Desculpem-me, às vezes as minhas lágrimas molham o papel, pois ele era o meu irmão de outra mãe e não consigo compreender como seus sonhos foram interrompidos e achados em uma área de mata fechada, com as mãos amarradas e um tiro no peito. O que sabemos é que a Guarda que havia levado você, mas sem testemunhas fica difícil de provar alguma coisa.

Você merecia tudo o que o mundo poderia te oferecer de melhor, mas infelizmente não temos como reparar esse dano que foi causado em sua vida e os outros danos também.
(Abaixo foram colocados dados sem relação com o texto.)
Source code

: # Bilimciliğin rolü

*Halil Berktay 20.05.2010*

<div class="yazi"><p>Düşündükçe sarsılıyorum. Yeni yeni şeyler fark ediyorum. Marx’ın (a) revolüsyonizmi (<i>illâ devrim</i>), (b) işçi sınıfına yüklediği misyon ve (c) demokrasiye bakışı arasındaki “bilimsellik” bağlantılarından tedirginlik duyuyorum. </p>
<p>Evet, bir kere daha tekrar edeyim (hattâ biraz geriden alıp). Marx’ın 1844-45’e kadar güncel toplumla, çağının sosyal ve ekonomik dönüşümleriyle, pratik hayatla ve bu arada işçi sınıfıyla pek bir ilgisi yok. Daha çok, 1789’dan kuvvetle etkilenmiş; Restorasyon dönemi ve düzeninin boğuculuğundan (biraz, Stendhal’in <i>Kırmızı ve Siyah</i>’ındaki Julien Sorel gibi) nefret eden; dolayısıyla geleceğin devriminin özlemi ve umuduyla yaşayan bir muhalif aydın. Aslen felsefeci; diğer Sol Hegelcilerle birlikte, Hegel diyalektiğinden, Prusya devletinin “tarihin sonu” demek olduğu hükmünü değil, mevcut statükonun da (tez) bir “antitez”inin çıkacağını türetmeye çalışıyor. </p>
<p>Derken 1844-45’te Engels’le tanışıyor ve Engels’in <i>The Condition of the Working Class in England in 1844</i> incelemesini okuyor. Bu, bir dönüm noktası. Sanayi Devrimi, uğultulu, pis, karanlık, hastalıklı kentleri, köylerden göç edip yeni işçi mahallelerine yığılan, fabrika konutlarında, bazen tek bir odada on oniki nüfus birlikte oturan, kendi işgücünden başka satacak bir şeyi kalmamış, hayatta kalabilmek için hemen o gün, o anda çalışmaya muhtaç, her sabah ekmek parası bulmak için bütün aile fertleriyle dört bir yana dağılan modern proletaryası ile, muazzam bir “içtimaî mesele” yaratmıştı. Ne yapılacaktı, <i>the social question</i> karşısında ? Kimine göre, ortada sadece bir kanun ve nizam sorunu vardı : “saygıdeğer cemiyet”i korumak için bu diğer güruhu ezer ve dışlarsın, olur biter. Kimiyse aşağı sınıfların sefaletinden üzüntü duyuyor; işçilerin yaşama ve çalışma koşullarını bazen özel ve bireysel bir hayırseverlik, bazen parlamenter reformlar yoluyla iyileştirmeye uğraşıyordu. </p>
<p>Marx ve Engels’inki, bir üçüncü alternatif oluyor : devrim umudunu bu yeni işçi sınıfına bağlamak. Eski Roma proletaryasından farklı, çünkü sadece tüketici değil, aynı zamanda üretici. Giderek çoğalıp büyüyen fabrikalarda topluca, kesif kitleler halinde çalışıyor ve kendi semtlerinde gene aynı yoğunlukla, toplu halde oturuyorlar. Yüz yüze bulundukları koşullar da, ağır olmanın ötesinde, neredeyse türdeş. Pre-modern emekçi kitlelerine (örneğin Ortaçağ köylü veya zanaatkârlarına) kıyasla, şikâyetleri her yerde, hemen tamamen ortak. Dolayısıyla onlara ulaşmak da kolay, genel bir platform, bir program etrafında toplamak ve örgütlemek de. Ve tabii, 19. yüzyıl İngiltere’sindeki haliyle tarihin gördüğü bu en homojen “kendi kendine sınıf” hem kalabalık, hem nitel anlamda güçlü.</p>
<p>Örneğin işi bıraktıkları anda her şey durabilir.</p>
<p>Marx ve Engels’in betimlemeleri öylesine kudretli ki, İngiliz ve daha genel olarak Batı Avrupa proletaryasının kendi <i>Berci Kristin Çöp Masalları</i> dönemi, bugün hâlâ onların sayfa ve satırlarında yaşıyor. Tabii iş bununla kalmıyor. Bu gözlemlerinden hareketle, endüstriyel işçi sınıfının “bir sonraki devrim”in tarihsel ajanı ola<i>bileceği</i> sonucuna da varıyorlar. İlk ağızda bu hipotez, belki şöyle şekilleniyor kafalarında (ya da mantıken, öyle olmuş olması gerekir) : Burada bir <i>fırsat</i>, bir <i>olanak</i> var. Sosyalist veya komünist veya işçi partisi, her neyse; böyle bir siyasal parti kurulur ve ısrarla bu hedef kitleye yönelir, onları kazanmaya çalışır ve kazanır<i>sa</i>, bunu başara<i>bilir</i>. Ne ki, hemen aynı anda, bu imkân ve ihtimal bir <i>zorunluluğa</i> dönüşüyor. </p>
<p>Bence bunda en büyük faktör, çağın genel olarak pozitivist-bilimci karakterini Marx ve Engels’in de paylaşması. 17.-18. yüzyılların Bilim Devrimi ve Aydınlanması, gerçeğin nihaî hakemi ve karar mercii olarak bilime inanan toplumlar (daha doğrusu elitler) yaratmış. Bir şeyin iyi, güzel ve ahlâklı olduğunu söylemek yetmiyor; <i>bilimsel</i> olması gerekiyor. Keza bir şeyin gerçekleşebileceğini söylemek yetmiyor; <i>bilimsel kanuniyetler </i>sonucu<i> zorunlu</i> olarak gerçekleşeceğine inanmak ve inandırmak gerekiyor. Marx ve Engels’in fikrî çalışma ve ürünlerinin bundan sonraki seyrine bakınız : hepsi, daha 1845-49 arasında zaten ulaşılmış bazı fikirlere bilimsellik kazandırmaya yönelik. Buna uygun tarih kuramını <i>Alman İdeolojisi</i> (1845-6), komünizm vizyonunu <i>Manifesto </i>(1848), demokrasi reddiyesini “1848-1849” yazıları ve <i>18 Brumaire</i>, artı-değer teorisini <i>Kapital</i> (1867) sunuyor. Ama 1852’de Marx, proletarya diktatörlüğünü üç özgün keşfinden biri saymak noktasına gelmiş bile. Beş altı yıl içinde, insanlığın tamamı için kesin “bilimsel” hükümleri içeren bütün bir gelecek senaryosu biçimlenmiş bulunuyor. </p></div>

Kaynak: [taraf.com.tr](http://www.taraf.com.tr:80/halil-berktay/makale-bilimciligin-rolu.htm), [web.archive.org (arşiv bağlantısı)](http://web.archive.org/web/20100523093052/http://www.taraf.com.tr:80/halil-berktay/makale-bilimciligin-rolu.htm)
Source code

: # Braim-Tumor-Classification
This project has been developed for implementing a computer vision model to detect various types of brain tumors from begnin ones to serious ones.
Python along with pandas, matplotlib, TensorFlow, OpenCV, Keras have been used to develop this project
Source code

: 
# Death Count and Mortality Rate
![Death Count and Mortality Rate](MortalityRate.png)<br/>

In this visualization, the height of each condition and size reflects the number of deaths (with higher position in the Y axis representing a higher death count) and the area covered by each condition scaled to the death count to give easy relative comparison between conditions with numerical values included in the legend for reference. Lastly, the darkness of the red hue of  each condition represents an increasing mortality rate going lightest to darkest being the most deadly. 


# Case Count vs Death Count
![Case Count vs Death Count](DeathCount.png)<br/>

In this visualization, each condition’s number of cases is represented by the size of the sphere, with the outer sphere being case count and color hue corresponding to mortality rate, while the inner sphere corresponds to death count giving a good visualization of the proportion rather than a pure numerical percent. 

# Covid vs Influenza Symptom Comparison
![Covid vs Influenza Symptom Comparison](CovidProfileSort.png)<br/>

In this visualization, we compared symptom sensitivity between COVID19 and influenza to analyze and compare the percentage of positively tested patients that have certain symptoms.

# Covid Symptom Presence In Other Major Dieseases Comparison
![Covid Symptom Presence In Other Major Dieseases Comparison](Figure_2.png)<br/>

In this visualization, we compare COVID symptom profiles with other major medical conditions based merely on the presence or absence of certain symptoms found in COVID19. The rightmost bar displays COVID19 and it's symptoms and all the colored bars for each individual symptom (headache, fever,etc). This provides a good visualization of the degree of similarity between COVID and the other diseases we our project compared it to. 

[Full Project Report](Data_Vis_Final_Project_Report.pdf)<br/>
Fico a pensar, e tenho que confessar que sinto ciúmes das noites, que sua mãe e eu não passamos com você, as vezes penso que você irá voltar, mas, percebo que você não irá mais. 

O que mais me dói é descobrir agora o porquê as pessoas olhavam torto para nós e o porquê a Guarda sempre te parava e não a mim, na verdade não era para mim que olhavam torto, era para você. Nunca percebi o quanto o racismo velado te fazia mal até me deparar com a sua morte, uma morte que se deu por causa da sua cor e da periferia que você morava. 

Se um dia te encontrar de novo, espero que você me diga que tudo que encontrou não foi sofrimento e miséria e sim alegria e igualdade. Deixo registrado aqui um pouco da sua história porque, quero que saibam que você foi o melhor irmão que eu poderia ter, e que sua morte não ficará impune. 

São tantos talvez, tantas vírgulas e sempre me questiono o que poderia fazer para evitar que você morresse do jeito que morreu, talvez isso, talvez aquilo, talvez deveria ter te incentivado mais e te ajudar a ver que os sonhos são para serem vividos e não deixados de lado e lançados em um mar de esquecimento. 

O que mais impressiona nisto é o símbolo da justiça com os olhos vendados e a balança equilibrada, para demonstrar que ela é imparcial independentemente de tudo, espero que um dia sua história venha realmente a tona e aqueles que te assassinaram possam ser levados à ela, e que por fim sua mãe possa encostar a cabeça no travesseiro e saber que aqueles que fizeram mal ao seu menininho, estão pagando pelo mal que fizeram.